Each of the records that follow needs an exact reproduction.
*** Opening of PROVIDED MATERIAL ***
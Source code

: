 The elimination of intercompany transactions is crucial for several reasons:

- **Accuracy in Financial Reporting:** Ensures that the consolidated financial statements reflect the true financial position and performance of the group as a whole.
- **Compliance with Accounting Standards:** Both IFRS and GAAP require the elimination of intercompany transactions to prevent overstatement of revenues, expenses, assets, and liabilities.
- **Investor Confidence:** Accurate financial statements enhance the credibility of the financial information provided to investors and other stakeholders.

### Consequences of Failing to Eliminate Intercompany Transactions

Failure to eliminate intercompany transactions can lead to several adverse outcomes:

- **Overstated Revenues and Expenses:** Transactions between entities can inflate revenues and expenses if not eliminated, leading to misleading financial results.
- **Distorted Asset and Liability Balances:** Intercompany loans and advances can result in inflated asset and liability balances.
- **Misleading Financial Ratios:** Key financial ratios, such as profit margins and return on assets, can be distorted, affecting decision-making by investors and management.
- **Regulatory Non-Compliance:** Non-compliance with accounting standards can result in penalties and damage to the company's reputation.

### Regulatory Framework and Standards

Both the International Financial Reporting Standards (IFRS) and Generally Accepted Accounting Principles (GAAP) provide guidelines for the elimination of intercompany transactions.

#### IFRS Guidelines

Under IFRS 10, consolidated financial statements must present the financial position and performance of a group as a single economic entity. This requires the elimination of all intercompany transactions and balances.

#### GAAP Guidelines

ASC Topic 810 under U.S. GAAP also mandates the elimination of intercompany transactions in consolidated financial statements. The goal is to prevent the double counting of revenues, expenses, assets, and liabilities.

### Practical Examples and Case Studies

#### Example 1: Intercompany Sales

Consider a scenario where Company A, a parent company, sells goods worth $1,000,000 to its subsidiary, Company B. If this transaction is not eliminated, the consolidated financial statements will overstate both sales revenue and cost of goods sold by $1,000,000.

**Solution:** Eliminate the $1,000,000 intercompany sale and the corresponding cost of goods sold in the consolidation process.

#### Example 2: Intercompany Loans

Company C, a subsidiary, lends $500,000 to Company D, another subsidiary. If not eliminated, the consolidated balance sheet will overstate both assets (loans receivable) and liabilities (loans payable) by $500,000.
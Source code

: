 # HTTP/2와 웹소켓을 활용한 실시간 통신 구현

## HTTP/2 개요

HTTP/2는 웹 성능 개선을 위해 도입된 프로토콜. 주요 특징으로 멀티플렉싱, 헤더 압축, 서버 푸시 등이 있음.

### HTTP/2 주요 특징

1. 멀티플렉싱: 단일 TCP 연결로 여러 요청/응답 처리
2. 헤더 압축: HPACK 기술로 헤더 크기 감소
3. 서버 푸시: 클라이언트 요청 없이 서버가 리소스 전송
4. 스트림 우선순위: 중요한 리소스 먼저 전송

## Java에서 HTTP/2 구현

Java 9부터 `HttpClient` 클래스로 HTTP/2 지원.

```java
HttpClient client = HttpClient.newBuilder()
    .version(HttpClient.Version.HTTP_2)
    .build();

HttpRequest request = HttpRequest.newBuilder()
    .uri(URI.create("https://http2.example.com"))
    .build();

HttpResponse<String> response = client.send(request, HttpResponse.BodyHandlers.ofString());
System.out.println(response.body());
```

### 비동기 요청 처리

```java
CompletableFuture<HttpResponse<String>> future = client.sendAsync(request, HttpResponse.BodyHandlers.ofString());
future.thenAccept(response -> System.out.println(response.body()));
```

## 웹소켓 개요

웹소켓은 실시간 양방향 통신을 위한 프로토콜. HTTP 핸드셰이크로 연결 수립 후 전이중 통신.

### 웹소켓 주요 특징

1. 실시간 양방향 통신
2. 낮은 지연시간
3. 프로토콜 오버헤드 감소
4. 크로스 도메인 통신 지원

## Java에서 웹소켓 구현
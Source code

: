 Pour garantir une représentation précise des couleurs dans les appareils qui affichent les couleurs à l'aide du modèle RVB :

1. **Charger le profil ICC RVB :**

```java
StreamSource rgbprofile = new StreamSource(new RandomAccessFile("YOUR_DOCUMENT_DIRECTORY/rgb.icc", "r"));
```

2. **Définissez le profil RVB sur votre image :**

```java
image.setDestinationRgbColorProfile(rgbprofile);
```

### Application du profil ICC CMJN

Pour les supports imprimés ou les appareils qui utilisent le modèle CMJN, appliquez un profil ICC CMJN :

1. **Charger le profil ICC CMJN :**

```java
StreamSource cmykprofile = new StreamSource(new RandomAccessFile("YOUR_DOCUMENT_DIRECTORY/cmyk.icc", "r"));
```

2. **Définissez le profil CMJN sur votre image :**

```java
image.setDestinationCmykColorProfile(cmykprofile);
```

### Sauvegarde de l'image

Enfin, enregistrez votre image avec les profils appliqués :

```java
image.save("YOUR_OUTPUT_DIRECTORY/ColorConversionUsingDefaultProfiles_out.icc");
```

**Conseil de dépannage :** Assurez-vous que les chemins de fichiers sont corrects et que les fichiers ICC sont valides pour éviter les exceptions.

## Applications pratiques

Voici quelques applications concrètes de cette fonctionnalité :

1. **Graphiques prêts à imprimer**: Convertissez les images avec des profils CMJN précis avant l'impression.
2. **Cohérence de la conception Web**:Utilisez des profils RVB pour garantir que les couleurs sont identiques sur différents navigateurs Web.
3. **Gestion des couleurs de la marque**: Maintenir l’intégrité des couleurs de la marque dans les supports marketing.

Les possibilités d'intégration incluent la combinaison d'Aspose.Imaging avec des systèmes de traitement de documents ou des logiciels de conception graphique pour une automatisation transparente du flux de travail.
*** Close of PROVIDED MATERIAL ***
→ **RESPONSE TO THE EXERCISE**:
Source code

: The elimination of intercompany transactions is crucial for several reasons:

- **Accuracy in Financial Reporting:** Ensures that the consolidated financial statements reflect the true financial position and performance of the group as a whole.
- **Compliance with Accounting Standards:** Both IFRS and GAAP require the elimination of intercompany transactions to prevent overstatement of revenues, expenses, assets, and liabilities.
- **Investor Confidence:** Accurate financial statements enhance the credibility of the financial information provided to investors and other stakeholders.

### Consequences of Failing to Eliminate Intercompany Transactions

Failure to eliminate intercompany transactions can lead to several adverse outcomes:

- **Overstated Revenues and Expenses:** Transactions between entities can inflate revenues and expenses if not eliminated, leading to misleading financial results.
- **Distorted Asset and Liability Balances:** Intercompany loans and advances can result in inflated asset and liability balances.
- **Misleading Financial Ratios:** Key financial ratios, such as profit margins and return on assets, can be distorted, affecting decision-making by investors and management.
- **Regulatory Non-Compliance:** Non-compliance with accounting standards can result in penalties and damage to the company's reputation.

### Regulatory Framework and Standards

Both the International Financial Reporting Standards (IFRS) and Generally Accepted Accounting Principles (GAAP) provide guidelines for the elimination of intercompany transactions.

#### IFRS Guidelines

Under IFRS 10, consolidated financial statements must present the financial position and performance of a group as a single economic entity. This requires the elimination of all intercompany transactions and balances.

#### GAAP Guidelines

ASC Topic 810 under U.S. GAAP also mandates the elimination of intercompany transactions in consolidated financial statements. The goal is to prevent the double counting of revenues, expenses, assets, and liabilities.

### Practical Examples and Case Studies

#### Example 1: Intercompany Sales

Consider a scenario where Company A, a parent company, sells goods worth $1,000,000 to its subsidiary, Company B. If this transaction is not eliminated, the consolidated financial statements will overstate both sales revenue and cost of goods sold by $1,000,000.

**Solution:** Eliminate the $1,000,000 intercompany sale and the corresponding cost of goods sold in the consolidation process.

#### Example 2: Intercompany Loans

Company C, a subsidiary, lends $500,000 to Company D, another subsidiary. If not eliminated, the consolidated balance sheet will overstate both assets (loans receivable) and liabilities (loans payable) by $500,000.
Source code

: # HTTP/2와 웹소켓을 활용한 실시간 통신 구현

## HTTP/2 개요

HTTP/2는 웹 성능 개선을 위해 도입된 프로토콜. 주요 특징으로 멀티플렉싱, 헤더 압축, 서버 푸시 등이 있음.

### HTTP/2 주요 특징

1. 멀티플렉싱: 단일 TCP 연결로 여러 요청/응답 처리
2. 헤더 압축: HPACK 기술로 헤더 크기 감소
3. 서버 푸시: 클라이언트 요청 없이 서버가 리소스 전송
4. 스트림 우선순위: 중요한 리소스 먼저 전송

## Java에서 HTTP/2 구현

Java 9부터 `HttpClient` 클래스로 HTTP/2 지원.

```java
HttpClient client = HttpClient.newBuilder()
    .version(HttpClient.Version.HTTP_2)
    .build();

HttpRequest request = HttpRequest.newBuilder()
    .uri(URI.create("https://http2.example.com"))
    .build();

HttpResponse<String> response = client.send(request, HttpResponse.BodyHandlers.ofString());
System.out.println(response.body());
```

### 비동기 요청 처리

```java
CompletableFuture<HttpResponse<String>> future = client.sendAsync(request, HttpResponse.BodyHandlers.ofString());
future.thenAccept(response -> System.out.println(response.body()));
```

## 웹소켓 개요

웹소켓은 실시간 양방향 통신을 위한 프로토콜. HTTP 핸드셰이크로 연결 수립 후 전이중 통신.

### 웹소켓 주요 특징

1. 실시간 양방향 통신
2. 낮은 지연시간
3. 프로토콜 오버헤드 감소
4. 크로스 도메인 통신 지원

## Java에서 웹소켓 구현
Source code

: Pour garantir une représentation précise des couleurs dans les appareils qui affichent les couleurs à l'aide du modèle RVB :

1. **Charger le profil ICC RVB :**

```java
StreamSource rgbprofile = new StreamSource(new RandomAccessFile("YOUR_DOCUMENT_DIRECTORY/rgb.icc", "r"));
```

2. **Définissez le profil RVB sur votre image :**

```java
image.setDestinationRgbColorProfile(rgbprofile);
```

### Application du profil ICC CMJN

Pour les supports imprimés ou les appareils qui utilisent le modèle CMJN, appliquez un profil ICC CMJN :

1. **Charger le profil ICC CMJN :**

```java
StreamSource cmykprofile = new StreamSource(new RandomAccessFile("YOUR_DOCUMENT_DIRECTORY/cmyk.icc", "r"));
```

2. **Définissez le profil CMJN sur votre image :**

```java
image.setDestinationCmykColorProfile(cmykprofile);
```

### Sauvegarde de l'image

Enfin, enregistrez votre image avec les profils appliqués :

```java
image.save("YOUR_OUTPUT_DIRECTORY/ColorConversionUsingDefaultProfiles_out.icc");
```

**Conseil de dépannage :** Assurez-vous que les chemins de fichiers sont corrects et que les fichiers ICC sont valides pour éviter les exceptions.

## Applications pratiques

Voici quelques applications concrètes de cette fonctionnalité :

1. **Graphiques prêts à imprimer**: Convertissez les images avec des profils CMJN précis avant l'impression.
2. **Cohérence de la conception Web**:Utilisez des profils RVB pour garantir que les couleurs sont identiques sur différents navigateurs Web.
3. **Gestion des couleurs de la marque**: Maintenir l’intégrité des couleurs de la marque dans les supports marketing.

Les possibilités d'intégration incluent la combinaison d'Aspose.Imaging avec des systèmes de traitement de documents ou des logiciels de conception graphique pour une automatisation transparente du flux de travail.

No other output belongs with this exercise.